第3話 過去との邂逅

 夢を見たことは覚えている。とても嫌な夢だった。


 なのにどうして、「夢を見た」ということは覚えていながら、「どんな夢を見た」のかはまるで思い出せなのか。


 何か、とても大事な夢だったはずだ。それなのに、どうしていくら思い出そうとしても思い出せないんだ。
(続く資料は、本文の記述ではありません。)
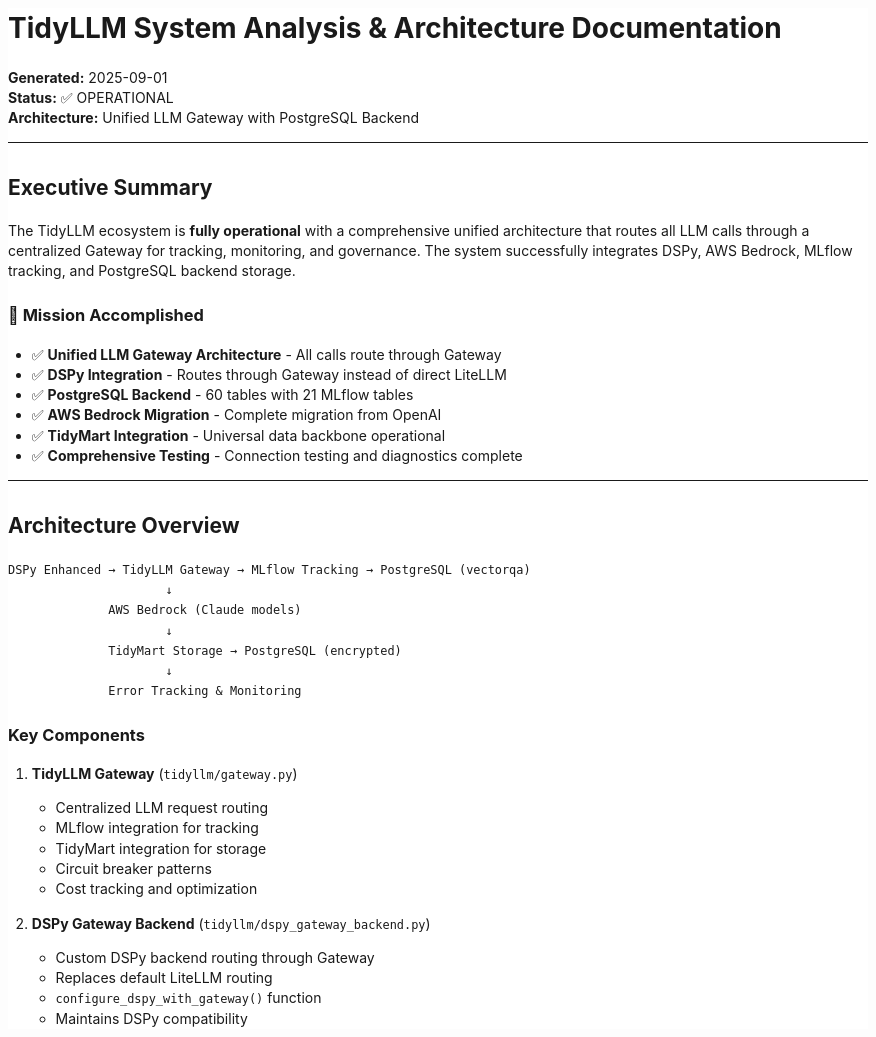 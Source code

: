 # TidyLLM System Analysis & Architecture Documentation

**Generated:** 2025-09-01  
**Status:** ✅ OPERATIONAL  
**Architecture:** Unified LLM Gateway with PostgreSQL Backend

---

## Executive Summary

The TidyLLM ecosystem is **fully operational** with a comprehensive unified architecture that routes all LLM calls through a centralized Gateway for tracking, monitoring, and governance. The system successfully integrates DSPy, AWS Bedrock, MLflow tracking, and PostgreSQL backend storage.

### 🎯 **Mission Accomplished**
- ✅ **Unified LLM Gateway Architecture** - All calls route through Gateway
- ✅ **DSPy Integration** - Routes through Gateway instead of direct LiteLLM
- ✅ **PostgreSQL Backend** - 60 tables with 21 MLflow tables
- ✅ **AWS Bedrock Migration** - Complete migration from OpenAI
- ✅ **TidyMart Integration** - Universal data backbone operational
- ✅ **Comprehensive Testing** - Connection testing and diagnostics complete

---

## Architecture Overview

```
DSPy Enhanced → TidyLLM Gateway → MLflow Tracking → PostgreSQL (vectorqa)
                      ↓
              AWS Bedrock (Claude models) 
                      ↓
              TidyMart Storage → PostgreSQL (encrypted)
                      ↓
              Error Tracking & Monitoring
```

### Key Components

1. **TidyLLM Gateway** (`tidyllm/gateway.py`)
   - Centralized LLM request routing
   - MLflow integration for tracking
   - TidyMart integration for storage
   - Circuit breaker patterns
   - Cost tracking and optimization

2. **DSPy Gateway Backend** (`tidyllm/dspy_gateway_backend.py`) 
   - Custom DSPy backend routing through Gateway
   - Replaces default LiteLLM routing
   - `configure_dspy_with_gateway()` function
   - Maintains DSPy compatibility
 忘れちゃいけない。そんな気がしてならない夢なんだ。


「なんだろ・・・、何か大切なことを忘れている気がする・・・」



*****



 いつもの様にリビングに下りては、コップ一杯の牛乳を飲む。我が家では朝飯は用意されているものでは無い。昔から仲の悪かった親父と母さんは、親父の浮気が原因でより一層夫婦仲に亀裂が入り、今では顔を合わせることすら無くなってしまった。と言っても、昔とそんなに変わらない気もするので、俺としてはあまり気にしてはいない。なので、朝リビングに下りてきたところで、母さんは部屋に引き篭って出てこないし、親父は早くに会社に向かい家を出ている。妹は日によってまちまちで、俺よりも早く家を出ていることが多い。今日も既に学校に行ったようだ。


 そんな中、俺はふとある事に気が付いた。


「何で俺、わざわざリビングに下りてきたんだ?何も無いこと分かってるのに」


 別に朝飯は途中のコンビニでおにぎりを買えばいい話。どうしてわざわざ一階に下りて、コップ一杯の牛乳をなんて飲んだのだろう。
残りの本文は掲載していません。